Pictures stay out of the answer, but every line of the material must be restated exactly.

——

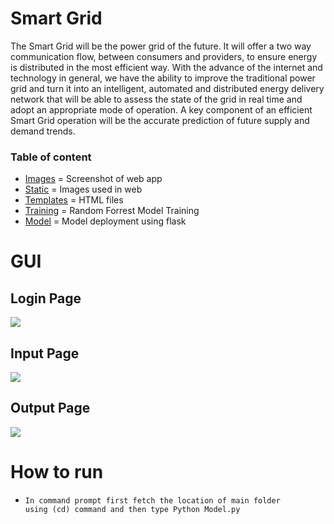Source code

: # Smart Grid
The Smart Grid will be the power grid of the future. It will offer a two way communication flow, between consumers and
providers, to ensure energy is distributed in the most efficient way. With the advance of the internet and technology in
general, we have the ability to improve the traditional power grid and turn it into an intelligent, automated and distributed
energy delivery network that will be able to assess the state of the grid in real time and adopt an appropriate mode of
operation. A key component of an efficient Smart Grid operation will be the accurate prediction of future supply and
demand trends.


### Table of content

- [Images](https://github.com/SarangDeshmukh7/Smart-Grid-End-to-End/tree/master/Images) = Screenshot of web app
- [Static](https://github.com/SarangDeshmukh7/Smart-Grid-End-to-End/tree/master/Static) = Images used in web
- [Templates](https://github.com/SarangDeshmukh7/Smart-Grid-End-to-End/tree/master/templates) = HTML files
- [Training](https://github.com/SarangDeshmukh7/Smart-Grid-End-to-End/blob/master/Training.ipynb) = Random Forrest Model Training
- [Model](https://github.com/SarangDeshmukh7/Smart-Grid-End-to-End/blob/master/Model.py) = Model deployment using flask




# GUI 

## Login Page
<img src = "https://user-images.githubusercontent.com/66946910/98669999-0ca32c00-2378-11eb-84c0-f36592e2285a.png"/>

## Input Page
<img src = "https://user-images.githubusercontent.com/66946910/98670005-0e6cef80-2378-11eb-9699-05b1717ec0ea.png"/>

## Output Page
<img src = "https://user-images.githubusercontent.com/66946910/98670011-0f9e1c80-2378-11eb-9c98-723685e3b9b9.png"/>



# How to run
- <code>In command prompt first fetch the location of main folder using (cd) command and then type Python Model.py</code>
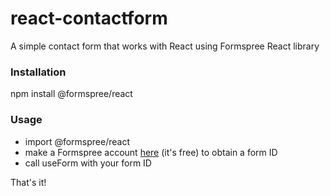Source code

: # react-contactform
A simple contact form that works with React using Formspree React library

### Installation
npm install @formspree/react

### Usage
* import @formspree/react
* make a Formspree account [here](https://formspree.io) (it's free) to obtain a form ID
* call useForm with your form ID

That's it!


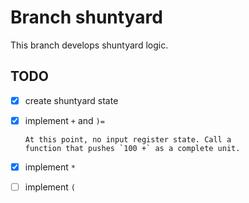 # Branch shuntyard

This branch develops shuntyard logic.

## TODO

- [X]   create shuntyard state

- [X]   implement `+` and `)=` 

        At this point, no input register state. Call a
        function that pushes `100 +` as a complete unit.

- [X]   implement `*`

- [ ]   implement `(`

——

--- Response below ---
Source code

: # Smart Grid
The Smart Grid will be the power grid of the future. It will offer a two way communication flow, between consumers and
providers, to ensure energy is distributed in the most efficient way. With the advance of the internet and technology in
general, we have the ability to improve the traditional power grid and turn it into an intelligent, automated and distributed
energy delivery network that will be able to assess the state of the grid in real time and adopt an appropriate mode of
operation. A key component of an efficient Smart Grid operation will be the accurate prediction of future supply and
demand trends.


### Table of content

- [Images](https://github.com/SarangDeshmukh7/Smart-Grid-End-to-End/tree/master/Images) = Screenshot of web app
- [Static](https://github.com/SarangDeshmukh7/Smart-Grid-End-to-End/tree/master/Static) = Images used in web
- [Templates](https://github.com/SarangDeshmukh7/Smart-Grid-End-to-End/tree/master/templates) = HTML files
- [Training](https://github.com/SarangDeshmukh7/Smart-Grid-End-to-End/blob/master/Training.ipynb) = Random Forrest Model Training
- [Model](https://github.com/SarangDeshmukh7/Smart-Grid-End-to-End/blob/master/Model.py) = Model deployment using flask




# GUI 

## Login Page
<img src = "https://user-images.githubusercontent.com/66946910/98669999-0ca32c00-2378-11eb-84c0-f36592e2285a.png"/>

## Input Page
<img src = "https://user-images.githubusercontent.com/66946910/98670005-0e6cef80-2378-11eb-9699-05b1717ec0ea.png"/>

## Output Page
<img src = "https://user-images.githubusercontent.com/66946910/98670011-0f9e1c80-2378-11eb-9c98-723685e3b9b9.png"/>



# How to run
- <code>In command prompt first fetch the location of main folder using (cd) command and then type Python Model.py</code>
Source code

: # react-contactform
A simple contact form that works with React using Formspree React library

### Installation
npm install @formspree/react

### Usage
* import @formspree/react
* make a Formspree account [here](https://formspree.io) (it's free) to obtain a form ID
* call useForm with your form ID

That's it!


 # Branch shuntyard

This branch develops shuntyard logic.

## TODO

- [X]   create shuntyard state

- [X]   implement `+` and `)=` 

        At this point, no input register state. Call a
        function that pushes `100 +` as a complete unit.

- [X]   implement `*`

- [ ]   implement `(`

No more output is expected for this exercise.